*The records:*
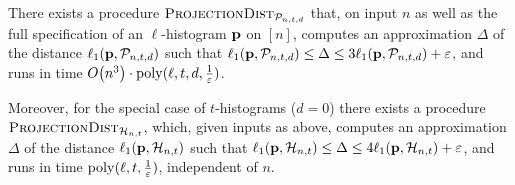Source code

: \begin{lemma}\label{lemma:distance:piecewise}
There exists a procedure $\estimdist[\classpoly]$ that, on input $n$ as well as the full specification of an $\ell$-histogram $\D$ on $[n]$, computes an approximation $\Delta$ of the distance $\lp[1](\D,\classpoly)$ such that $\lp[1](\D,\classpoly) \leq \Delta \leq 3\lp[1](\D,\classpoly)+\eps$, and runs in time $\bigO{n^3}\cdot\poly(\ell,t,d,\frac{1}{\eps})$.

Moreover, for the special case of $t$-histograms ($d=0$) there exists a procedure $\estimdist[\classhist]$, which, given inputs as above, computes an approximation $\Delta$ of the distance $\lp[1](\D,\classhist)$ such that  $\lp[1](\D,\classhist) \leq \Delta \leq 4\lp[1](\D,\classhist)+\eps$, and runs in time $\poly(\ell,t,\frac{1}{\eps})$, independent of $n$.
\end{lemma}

*Task:* Would you repeat the entries exactly, keeping the images out?

*Final answer:*
Source code

: \begin{lemma}\label{lemma:distance:piecewise}
There exists a procedure $\estimdist[\classpoly]$ that, on input $n$ as well as the full specification of an $\ell$-histogram $\D$ on $[n]$, computes an approximation $\Delta$ of the distance $\lp[1](\D,\classpoly)$ such that $\lp[1](\D,\classpoly) \leq \Delta \leq 3\lp[1](\D,\classpoly)+\eps$, and runs in time $\bigO{n^3}\cdot\poly(\ell,t,d,\frac{1}{\eps})$.

Moreover, for the special case of $t$-histograms ($d=0$) there exists a procedure $\estimdist[\classhist]$, which, given inputs as above, computes an approximation $\Delta$ of the distance $\lp[1](\D,\classhist)$ such that  $\lp[1](\D,\classhist) \leq \Delta \leq 4\lp[1](\D,\classhist)+\eps$, and runs in time $\poly(\ell,t,\frac{1}{\eps})$, independent of $n$.
\end{lemma}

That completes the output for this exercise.